La tierra los da sin sentirlos y ellos nunca la han traicionado, han puesto sus nervios y su dureza a su servicio. Los alberos ven olivos fruteros, siempre frescos y enramados, los cubriales los desmedran, los polvillares los asolan, pero ya puede el sol apretar, ya puede el hacha ensañarse, serles infiel la reja labradora, tardía la lluvia, duro el viento, recio el sol, agudo el frío y larga la escarcha, que puntualmente vendrán con su aceituna el año que les toque y generosamente correrá el aceite por cauchines en los molinos y blandamente se derramará en dornillos y rebanadas.

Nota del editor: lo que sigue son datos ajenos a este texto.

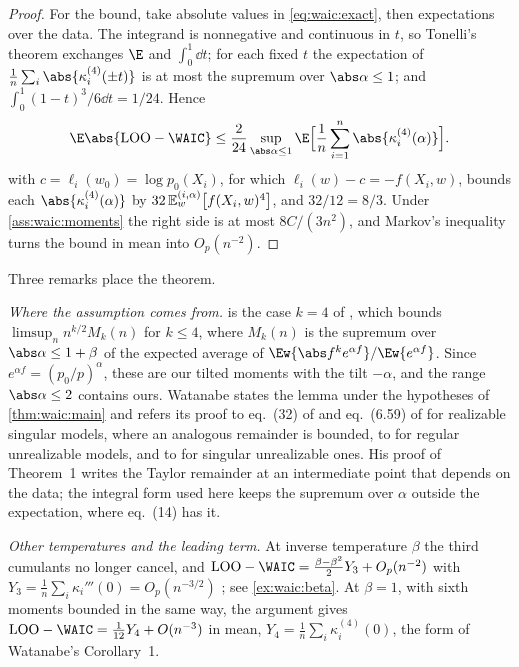 \begin{refsection}
\begin{proof}
For the bound, take absolute values in \eqref{eq:waic:exact}, then expectations over the data. The integrand is nonnegative and continuous in $t$, so Tonelli's theorem exchanges $\E$ and $\int_0^1\dd t$; for each fixed $t$ the expectation of $\frac1n\sum_i\abs{\kappa_i^{(4)}(\pm t)}$ is at most the supremum over $\abs\alpha\le1$; and $\int_0^1(1-t)^3/6\dd t=1/24$. Hence
\[
\E\abs{\waicLOO-\WAIC}\le\frac2{24}\sup_{\abs\alpha\le1}\E\Bigl[\frac1n\sum_{i=1}^n\abs{\kappa_i^{(4)}(\alpha)}\Bigr].
\]
 with $c=\ell_i(w_0)=\log p_0(X_i)$, for which $\ell_i(w)-c=-f(X_i,w)$, bounds each $\abs{\kappa_i^{(4)}(\alpha)}$ by $32\,\waicEt{\alpha}{f(X_i,w)^4}$, and $32/12=8/3$. Under \cref{ass:waic:moments} the right side is at most $8C/(3n^2)$, and Markov's inequality turns the bound in mean into $O_p(n^{-2})$.
\end{proof}

Three remarks place the theorem.

\emph{Where the assumption comes from.}  is the case $k=4$ of \textcite[Lemma~1(2), eq.~(14)]{Watanabe2010}, which bounds $\limsup_nn^{k/2}M_k(n)$ for $k\le4$, where $M_k(n)$ is the supremum over $\abs\alpha\le1+\beta$ of the expected average of $\Ew{\abs f^ke^{\alpha f}}/\Ew{e^{\alpha f}}$. Since $e^{\alpha f}=(p_0/p)^\alpha$, these are our tilted moments with the tilt $-\alpha$, and the range $\abs\alpha\le2$ contains ours. Watanabe states the lemma under the hypotheses of \cref{thm:waic:main} and refers its proof to eq.~(32) of \textcite{Watanabe2010a} and eq.~(6.59) of \textcite{Watanabe2009} for realizable singular models, where an analogous remainder is bounded, to \textcite{Watanabe2010b} for regular unrealizable models, and to \textcite{Watanabe2010d} for singular unrealizable ones. His proof of Theorem~1 writes the Taylor remainder at an intermediate point that depends on the data; the integral form used here keeps the supremum over $\alpha$ outside the expectation, where eq.~(14) has it.

\emph{Other temperatures and the leading term.} At inverse temperature $\beta$ the third cumulants no longer cancel, and $\waicLOO-\WAIC=\frac{\beta-\beta^2}2Y_3+O_p(n^{-2})$ with $Y_3=\frac1n\sum_i\kappa_i'''(0)=O_p(n^{-3/2})$ \parencite[Corollary~1]{Watanabe2010}; see \cref{ex:waic:beta}. At $\beta=1$, with sixth moments bounded in the same way, the argument gives $\waicLOO-\WAIC=\frac1{12}Y_4+O(n^{-3})$ in mean, $Y_4=\frac1n\sum_i\kappa_i^{(4)}(0)$, the form of Watanabe's Corollary~1.


\end{refsection}
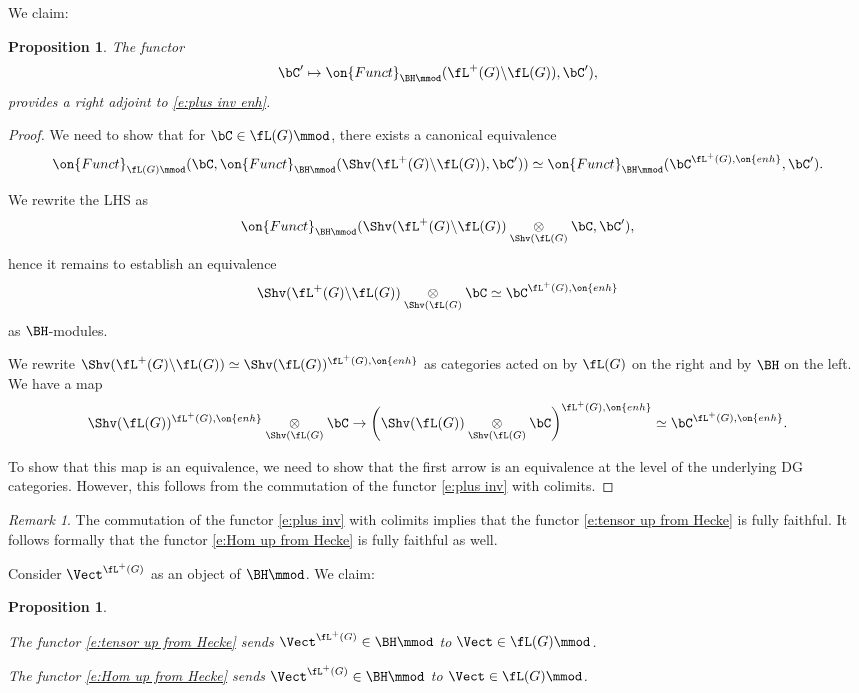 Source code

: \documentclass[9pt]{amsart}
\newtheorem{prop}[subsubsection]{Proposition}
\theoremstyle{definition}
\theoremstyle{remark}
\newtheorem{rem}[subsubsection]{Remark}
\numberwithin{equation}{section}
\begin{document}
We claim:

\begin{prop}  \label{p:right adj to Hecke}
The functor 
\begin{equation} \label{e:Hom up from Hecke}
\bC'\mapsto \on{Funct}_{\BH\mmod}(\fL^+(G)\backslash\fL(G)),\bC'),
\end{equation}
provides a right adjoint to \eqref{e:plus inv enh}.
\end{prop}

\begin{proof}

We need to show that for $\bC\in \fL(G)\mmod$, there exists a canonical equivalence
$$\on{Funct}_{\fL(G)\mmod}(\bC,\on{Funct}_{\BH\mmod}(\Shv(\fL^+(G)\backslash\fL(G)),\bC')) \simeq
\on{Funct}_{\BH\mmod}(\bC^{\fL^+(G),\on{enh}},\bC').$$

We rewrite the LHS as
$$\on{Funct}_{\BH\mmod}(\Shv(\fL^+(G)\backslash\fL(G)) \underset{\Shv(\fL(G)}\otimes \bC,\bC'),$$
hence it remains to establish an equivalence
$$\Shv(\fL^+(G)\backslash\fL(G)) \underset{\Shv(\fL(G)}\otimes \bC\simeq \bC^{\fL^+(G),\on{enh}}$$
as $\BH$-modules.

\medskip

We rewrite $\Shv(\fL^+(G)\backslash \fL(G))\simeq \Shv(\fL(G))^{\fL^+(G),\on{enh}}$ as categories acted on by $\fL(G)$ on the right and by $\BH$
on the left. We have a map 
$$\Shv(\fL(G))^{\fL^+(G),\on{enh}} \underset{\Shv(\fL(G)}\otimes \bC \to 
\left(\Shv(\fL(G))\underset{\Shv(\fL(G)}\otimes \bC\right)^{\fL^+(G),\on{enh}} \simeq  \bC^{\fL^+(G),\on{enh}}.$$

To show that this map is an equivalence, we need to show that the first arrow is an equivalence at the level
of the underlying DG categories. However, this follows from the commutation of the functor \eqref{e:plus inv}
with colimits.

\end{proof} 

\begin{rem}
The commutation of the functor \eqref{e:plus inv} with colimits implies that the functor \eqref{e:tensor up from Hecke}
is fully faithful. It follows formally that the functor \eqref{e:Hom up from Hecke} is fully faithful as well.
\end{rem}

\sssec{}

Consider $\Vect^{\fL^+(G)}$ as an object of $\BH\mmod$. We claim:

\begin{prop} \hfill  \label{p:recover Vect}

\smallskip

The functor \eqref{e:tensor up from Hecke} sends $\Vect^{\fL^+(G)}\in \BH\mmod$ to $\Vect\in \fL(G)\mmod$.

\smallskip

The functor \eqref{e:Hom up from Hecke} sends $\Vect^{\fL^+(G)}\in \BH\mmod$ to $\Vect\in \fL(G)\mmod$.

\end{prop} 
\end{document}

Todavía en medio de los ordenados olivares de hoy, sobresalen restos de olivos viejos de casta distinta, lechines, manzanillos, injertos algunos en acebuches por las cercanías de montes y cañadas, rebajados otros, hijos de mala madre, sin orden en su conjunto, tan libres, altivos y desgreñados, tan pródigos y llenos de poesía, bailadores eternos en el campo, de un verde jugoso, con un cuerpo y sombra de árboles, con acogimiento a su pie para caminantes, con menos aceituna y más leyenda que estas diligentes filas de ojiblancos que no se acaban y a quienes no detienen más que las peñas en las herrizas y los limos de los ríos donde llegan a correr. Eran aquellos olivos de molino de viga, con largos husillos de ciprés o nogal, manejados por poco más que maestro y cagarrache que duraban lo que Dios quería, porque no eran tiempos de prisa, como acomodados a los olivos que maldito el caso que hacen del tiempo.